One other important historical fact I have to mention about the gastrula. The morphological features were first identified in the early 19th century by Rusconi and Dutrochet, and later by Karl Ernst von Baer (that’s a name that turns up extremely often in the history of embryology), but was actually first named in 1872 by the gentleman to the right, whose name comes up just as often.
That’s Ernst Haeckel.
Nowadays, it seems that the only time anyone brings up that name is in the context of his failed theory of the biogenetic law, but that’s hardly fair. He was an energetic and influential figure in the history of developmental biology, and he was responsible for synthesizing many of the scattered observations of experimentalists and natural historians into a more coherent and universal set of explanations for animal development. He seems to have named a lot of the developmental phenomena we take for granted now, along with a British scientist who is also less well appreciated than he deserves, Ray Lankester (Lankester, for instance, is responsible for the germ layer concept that named ectoderm, endoderm, and mesoderm, and made the distinction between triploblastic phyla that have all three layers, and the diploblasts, that have only two).

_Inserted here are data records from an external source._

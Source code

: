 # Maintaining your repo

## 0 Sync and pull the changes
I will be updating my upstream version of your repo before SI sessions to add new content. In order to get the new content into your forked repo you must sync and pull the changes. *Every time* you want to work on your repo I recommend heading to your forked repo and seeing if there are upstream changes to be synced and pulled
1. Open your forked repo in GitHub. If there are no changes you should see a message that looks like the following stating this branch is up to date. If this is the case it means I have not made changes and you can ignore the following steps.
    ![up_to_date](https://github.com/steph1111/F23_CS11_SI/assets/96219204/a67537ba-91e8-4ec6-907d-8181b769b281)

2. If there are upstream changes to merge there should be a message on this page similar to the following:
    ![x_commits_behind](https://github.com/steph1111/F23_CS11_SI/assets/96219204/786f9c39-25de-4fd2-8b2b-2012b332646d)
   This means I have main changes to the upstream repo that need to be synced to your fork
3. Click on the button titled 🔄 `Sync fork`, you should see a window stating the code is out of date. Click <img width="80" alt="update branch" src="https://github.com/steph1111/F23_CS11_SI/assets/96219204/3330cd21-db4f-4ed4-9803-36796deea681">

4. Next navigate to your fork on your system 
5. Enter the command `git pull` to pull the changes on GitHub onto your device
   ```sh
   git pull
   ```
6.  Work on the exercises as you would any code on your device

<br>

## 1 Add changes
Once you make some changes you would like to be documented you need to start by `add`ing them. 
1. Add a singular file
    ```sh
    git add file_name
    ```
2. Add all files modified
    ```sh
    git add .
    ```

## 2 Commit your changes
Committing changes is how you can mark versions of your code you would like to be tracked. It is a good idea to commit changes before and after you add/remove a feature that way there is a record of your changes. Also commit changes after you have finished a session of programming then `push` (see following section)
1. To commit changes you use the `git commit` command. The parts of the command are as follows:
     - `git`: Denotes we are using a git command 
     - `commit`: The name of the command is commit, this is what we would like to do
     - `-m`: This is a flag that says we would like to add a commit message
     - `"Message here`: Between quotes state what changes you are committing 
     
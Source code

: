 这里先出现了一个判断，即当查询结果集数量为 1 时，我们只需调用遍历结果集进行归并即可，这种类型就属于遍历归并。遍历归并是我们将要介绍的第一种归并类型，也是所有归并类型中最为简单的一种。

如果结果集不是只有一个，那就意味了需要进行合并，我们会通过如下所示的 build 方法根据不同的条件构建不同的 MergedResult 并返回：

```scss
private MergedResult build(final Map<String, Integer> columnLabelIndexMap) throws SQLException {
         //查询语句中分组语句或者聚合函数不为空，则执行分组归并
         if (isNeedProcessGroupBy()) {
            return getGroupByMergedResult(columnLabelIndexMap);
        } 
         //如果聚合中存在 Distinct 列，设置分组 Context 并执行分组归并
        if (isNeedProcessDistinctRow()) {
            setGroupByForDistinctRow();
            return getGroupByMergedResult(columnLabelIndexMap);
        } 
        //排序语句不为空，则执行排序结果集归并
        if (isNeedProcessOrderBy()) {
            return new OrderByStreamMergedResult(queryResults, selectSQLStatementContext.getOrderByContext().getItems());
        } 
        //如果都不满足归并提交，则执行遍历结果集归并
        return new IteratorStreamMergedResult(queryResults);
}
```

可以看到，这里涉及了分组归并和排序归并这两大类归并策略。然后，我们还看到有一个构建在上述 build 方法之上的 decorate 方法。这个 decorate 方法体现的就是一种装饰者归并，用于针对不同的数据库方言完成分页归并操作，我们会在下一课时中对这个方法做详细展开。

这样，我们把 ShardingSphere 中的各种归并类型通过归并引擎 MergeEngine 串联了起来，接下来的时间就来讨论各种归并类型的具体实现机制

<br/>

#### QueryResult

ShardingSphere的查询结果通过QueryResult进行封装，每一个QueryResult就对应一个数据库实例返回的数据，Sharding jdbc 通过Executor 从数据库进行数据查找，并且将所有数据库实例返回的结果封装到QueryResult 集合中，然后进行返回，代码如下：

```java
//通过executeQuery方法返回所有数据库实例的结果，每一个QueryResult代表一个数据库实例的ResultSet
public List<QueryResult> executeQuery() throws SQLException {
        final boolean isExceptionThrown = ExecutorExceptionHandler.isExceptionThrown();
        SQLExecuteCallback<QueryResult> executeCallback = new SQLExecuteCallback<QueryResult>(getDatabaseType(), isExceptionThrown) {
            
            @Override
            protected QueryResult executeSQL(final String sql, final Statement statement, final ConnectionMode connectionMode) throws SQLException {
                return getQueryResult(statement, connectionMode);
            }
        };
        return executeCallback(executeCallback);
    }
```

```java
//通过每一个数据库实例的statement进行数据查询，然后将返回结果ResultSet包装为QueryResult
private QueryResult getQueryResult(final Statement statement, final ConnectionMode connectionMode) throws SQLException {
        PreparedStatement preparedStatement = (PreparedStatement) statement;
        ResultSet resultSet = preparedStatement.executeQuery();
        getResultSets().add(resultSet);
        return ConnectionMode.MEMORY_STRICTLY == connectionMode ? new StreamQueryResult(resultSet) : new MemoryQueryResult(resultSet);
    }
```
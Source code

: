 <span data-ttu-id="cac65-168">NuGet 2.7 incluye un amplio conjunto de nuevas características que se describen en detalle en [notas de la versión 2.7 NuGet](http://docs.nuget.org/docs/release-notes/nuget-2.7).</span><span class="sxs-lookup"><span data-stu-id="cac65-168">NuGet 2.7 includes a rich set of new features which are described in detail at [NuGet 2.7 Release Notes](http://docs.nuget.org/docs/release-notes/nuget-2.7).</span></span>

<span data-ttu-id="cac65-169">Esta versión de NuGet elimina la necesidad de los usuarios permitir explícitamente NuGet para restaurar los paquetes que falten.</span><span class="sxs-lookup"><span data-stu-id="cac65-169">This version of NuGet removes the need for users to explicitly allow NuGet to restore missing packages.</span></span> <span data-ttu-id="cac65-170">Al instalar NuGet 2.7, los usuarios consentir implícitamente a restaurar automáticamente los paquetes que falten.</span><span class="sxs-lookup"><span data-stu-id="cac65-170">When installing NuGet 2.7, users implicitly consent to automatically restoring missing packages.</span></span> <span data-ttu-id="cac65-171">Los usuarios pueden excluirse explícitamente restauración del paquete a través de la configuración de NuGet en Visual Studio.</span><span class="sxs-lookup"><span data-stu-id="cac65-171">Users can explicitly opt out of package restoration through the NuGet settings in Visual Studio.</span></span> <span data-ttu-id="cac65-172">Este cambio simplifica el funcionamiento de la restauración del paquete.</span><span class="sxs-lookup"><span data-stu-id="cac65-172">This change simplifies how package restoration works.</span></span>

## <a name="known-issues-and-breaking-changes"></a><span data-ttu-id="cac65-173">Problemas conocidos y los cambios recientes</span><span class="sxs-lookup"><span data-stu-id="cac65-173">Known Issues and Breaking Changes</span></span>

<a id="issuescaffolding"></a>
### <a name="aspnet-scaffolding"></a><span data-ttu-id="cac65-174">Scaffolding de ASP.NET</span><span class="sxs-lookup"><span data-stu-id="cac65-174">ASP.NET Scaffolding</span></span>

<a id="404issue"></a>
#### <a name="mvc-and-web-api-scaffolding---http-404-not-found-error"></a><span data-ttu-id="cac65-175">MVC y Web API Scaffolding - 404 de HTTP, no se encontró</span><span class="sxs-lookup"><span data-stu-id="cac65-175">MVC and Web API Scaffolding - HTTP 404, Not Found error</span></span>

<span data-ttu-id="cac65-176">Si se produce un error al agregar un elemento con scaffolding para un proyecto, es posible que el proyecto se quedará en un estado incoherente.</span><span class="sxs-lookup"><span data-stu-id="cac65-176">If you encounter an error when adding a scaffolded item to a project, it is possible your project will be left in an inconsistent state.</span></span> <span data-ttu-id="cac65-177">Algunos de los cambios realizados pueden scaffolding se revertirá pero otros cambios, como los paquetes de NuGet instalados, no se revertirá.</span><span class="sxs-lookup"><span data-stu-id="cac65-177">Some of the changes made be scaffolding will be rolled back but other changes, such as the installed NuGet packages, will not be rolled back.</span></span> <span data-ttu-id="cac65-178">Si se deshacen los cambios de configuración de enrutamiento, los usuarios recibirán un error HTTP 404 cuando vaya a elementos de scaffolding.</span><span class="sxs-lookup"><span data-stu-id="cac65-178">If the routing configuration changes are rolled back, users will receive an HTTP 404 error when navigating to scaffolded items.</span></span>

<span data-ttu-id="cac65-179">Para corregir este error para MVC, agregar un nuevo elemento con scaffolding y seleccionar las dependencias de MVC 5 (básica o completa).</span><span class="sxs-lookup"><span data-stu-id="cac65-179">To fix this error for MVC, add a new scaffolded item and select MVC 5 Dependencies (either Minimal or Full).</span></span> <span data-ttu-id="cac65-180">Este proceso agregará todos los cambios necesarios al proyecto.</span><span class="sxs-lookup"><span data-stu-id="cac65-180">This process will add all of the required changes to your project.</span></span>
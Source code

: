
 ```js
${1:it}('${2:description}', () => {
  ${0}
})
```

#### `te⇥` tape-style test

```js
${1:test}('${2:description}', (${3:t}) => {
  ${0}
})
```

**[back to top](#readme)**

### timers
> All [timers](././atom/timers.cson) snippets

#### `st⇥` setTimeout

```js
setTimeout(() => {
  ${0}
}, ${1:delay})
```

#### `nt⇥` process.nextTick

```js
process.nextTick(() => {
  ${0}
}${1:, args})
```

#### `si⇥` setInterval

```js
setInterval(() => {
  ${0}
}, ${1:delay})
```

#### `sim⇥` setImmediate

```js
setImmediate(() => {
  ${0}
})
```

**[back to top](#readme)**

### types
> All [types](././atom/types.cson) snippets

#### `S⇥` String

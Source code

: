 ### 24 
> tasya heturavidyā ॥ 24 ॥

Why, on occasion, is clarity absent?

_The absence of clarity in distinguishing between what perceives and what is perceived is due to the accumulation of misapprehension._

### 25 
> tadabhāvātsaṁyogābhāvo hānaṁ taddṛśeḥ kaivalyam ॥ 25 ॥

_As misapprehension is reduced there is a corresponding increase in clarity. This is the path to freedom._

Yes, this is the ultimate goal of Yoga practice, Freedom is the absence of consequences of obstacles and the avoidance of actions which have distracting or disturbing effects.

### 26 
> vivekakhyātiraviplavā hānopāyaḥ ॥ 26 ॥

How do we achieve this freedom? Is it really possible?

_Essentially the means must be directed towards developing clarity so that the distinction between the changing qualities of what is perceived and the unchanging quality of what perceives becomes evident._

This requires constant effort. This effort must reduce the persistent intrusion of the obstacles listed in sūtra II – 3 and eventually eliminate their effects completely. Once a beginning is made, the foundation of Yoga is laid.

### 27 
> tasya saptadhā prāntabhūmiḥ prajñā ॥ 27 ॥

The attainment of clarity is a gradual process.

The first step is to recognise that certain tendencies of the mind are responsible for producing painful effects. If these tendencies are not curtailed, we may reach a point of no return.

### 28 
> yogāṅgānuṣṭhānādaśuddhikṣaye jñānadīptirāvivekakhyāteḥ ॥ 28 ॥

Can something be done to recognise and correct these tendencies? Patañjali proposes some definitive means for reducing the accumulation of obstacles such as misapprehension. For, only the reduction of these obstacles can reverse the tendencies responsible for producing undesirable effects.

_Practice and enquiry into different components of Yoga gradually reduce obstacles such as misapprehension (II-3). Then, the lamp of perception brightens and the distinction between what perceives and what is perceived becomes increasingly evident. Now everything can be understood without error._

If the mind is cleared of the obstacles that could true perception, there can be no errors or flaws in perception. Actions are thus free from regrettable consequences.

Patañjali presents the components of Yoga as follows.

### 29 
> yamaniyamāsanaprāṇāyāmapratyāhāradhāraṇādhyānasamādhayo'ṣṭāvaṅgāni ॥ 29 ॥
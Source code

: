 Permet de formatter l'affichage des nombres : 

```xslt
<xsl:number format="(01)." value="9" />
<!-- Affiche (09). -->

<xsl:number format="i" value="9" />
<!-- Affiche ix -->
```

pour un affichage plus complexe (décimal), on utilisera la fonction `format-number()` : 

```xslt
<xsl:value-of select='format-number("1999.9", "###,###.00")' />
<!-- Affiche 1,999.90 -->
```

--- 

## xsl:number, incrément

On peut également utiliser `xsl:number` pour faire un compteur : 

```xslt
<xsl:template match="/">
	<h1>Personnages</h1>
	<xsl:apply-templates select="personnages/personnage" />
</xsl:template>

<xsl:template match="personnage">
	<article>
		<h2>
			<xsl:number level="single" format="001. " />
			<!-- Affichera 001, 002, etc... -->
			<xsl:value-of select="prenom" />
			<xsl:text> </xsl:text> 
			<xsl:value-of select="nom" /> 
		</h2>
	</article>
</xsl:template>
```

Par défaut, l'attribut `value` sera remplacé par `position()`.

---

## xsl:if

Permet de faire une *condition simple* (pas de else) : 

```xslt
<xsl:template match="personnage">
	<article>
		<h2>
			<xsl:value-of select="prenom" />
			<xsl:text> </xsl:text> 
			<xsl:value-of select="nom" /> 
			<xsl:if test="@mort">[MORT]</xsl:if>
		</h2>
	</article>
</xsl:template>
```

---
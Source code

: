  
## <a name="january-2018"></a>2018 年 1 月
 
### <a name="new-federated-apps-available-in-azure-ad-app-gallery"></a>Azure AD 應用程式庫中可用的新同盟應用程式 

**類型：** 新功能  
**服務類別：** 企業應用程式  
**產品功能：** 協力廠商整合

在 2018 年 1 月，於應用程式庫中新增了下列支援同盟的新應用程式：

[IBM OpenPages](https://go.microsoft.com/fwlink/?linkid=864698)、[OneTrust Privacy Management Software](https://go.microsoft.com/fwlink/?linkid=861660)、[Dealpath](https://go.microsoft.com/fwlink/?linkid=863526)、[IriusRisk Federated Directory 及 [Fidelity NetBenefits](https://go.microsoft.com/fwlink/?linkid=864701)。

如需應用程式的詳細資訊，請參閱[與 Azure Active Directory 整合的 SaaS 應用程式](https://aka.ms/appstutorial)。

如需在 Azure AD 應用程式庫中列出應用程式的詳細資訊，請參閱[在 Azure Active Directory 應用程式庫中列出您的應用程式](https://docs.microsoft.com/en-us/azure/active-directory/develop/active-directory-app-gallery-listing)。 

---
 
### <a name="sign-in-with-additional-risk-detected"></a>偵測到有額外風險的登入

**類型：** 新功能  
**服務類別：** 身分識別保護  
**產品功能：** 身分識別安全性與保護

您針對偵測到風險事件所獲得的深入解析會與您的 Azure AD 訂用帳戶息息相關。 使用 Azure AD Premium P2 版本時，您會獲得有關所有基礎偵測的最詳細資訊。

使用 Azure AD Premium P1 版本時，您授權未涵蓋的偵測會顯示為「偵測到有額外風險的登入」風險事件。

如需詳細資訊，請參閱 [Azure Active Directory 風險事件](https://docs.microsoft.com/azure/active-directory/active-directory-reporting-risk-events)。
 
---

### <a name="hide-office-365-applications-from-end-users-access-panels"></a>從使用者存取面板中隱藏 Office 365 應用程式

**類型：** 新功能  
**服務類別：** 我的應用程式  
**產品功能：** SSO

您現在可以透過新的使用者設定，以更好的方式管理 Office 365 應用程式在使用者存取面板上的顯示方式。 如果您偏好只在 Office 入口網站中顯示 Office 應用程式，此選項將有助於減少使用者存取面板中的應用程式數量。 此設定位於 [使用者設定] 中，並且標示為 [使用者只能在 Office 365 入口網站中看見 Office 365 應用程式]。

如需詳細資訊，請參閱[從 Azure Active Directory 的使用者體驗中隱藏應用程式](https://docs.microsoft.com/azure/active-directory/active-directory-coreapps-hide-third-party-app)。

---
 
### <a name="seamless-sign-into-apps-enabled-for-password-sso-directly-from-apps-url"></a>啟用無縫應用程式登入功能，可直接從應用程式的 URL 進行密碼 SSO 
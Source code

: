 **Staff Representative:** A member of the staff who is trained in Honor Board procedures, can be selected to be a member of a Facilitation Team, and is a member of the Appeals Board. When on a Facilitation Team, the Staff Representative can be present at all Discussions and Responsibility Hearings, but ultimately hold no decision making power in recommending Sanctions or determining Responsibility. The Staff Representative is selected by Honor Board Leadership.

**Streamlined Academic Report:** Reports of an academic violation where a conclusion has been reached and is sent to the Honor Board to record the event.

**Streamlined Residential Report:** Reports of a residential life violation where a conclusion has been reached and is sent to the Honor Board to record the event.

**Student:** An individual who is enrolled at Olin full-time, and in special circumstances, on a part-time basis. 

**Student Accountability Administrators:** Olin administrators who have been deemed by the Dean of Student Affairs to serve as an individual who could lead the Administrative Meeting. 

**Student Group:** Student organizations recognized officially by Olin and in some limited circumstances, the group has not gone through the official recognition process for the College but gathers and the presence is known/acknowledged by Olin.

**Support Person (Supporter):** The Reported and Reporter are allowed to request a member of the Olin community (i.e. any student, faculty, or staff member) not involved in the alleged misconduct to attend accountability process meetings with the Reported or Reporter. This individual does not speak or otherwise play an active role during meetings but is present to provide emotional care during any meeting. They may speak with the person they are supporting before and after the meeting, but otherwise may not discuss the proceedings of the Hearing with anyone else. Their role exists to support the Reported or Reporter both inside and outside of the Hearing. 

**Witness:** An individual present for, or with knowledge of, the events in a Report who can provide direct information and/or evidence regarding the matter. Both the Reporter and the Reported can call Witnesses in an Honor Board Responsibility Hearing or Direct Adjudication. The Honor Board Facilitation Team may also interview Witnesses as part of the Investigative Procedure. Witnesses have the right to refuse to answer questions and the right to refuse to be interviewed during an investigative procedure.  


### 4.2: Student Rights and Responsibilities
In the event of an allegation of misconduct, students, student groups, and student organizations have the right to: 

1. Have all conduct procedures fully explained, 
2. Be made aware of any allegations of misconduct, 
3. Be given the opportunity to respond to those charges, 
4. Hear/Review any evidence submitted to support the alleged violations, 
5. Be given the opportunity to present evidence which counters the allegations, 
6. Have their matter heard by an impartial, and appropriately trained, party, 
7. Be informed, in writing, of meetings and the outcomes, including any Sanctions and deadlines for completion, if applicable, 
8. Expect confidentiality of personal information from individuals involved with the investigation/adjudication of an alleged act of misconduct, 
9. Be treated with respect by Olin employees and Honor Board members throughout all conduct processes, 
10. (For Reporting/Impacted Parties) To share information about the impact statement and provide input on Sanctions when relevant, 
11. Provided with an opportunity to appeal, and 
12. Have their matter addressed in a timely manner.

Haeckel generalized the idea of the gastrula to a wider domain than just amphibians, and argued that it was a common phenomenon in all triploblastic animals. He also gave an evolutionary explanation, suggesting that it arose as a feeding adaptation in the urmetazoa, in which the inward migration was part of a process to establish a gut cavity (which is how the name was derived—’gastrula’ and ‘gastric’ have the same root, referring to a ‘stomach’). His gastraea hypothesis is illustrated below, with a hypothetical placozoan like organism that evolved to form an internal chamber used for holding food for processing, a process that internalized an epithelial layer and opened up the potential for novel cell interactions and greater complexity.
There are real problems with the gastraea hypothesis, but like all of Haeckel’s work, it was an early, flawed explanation based on a valid and universal observation—in this case, the ubiquity of gastrulation in many animal embryos.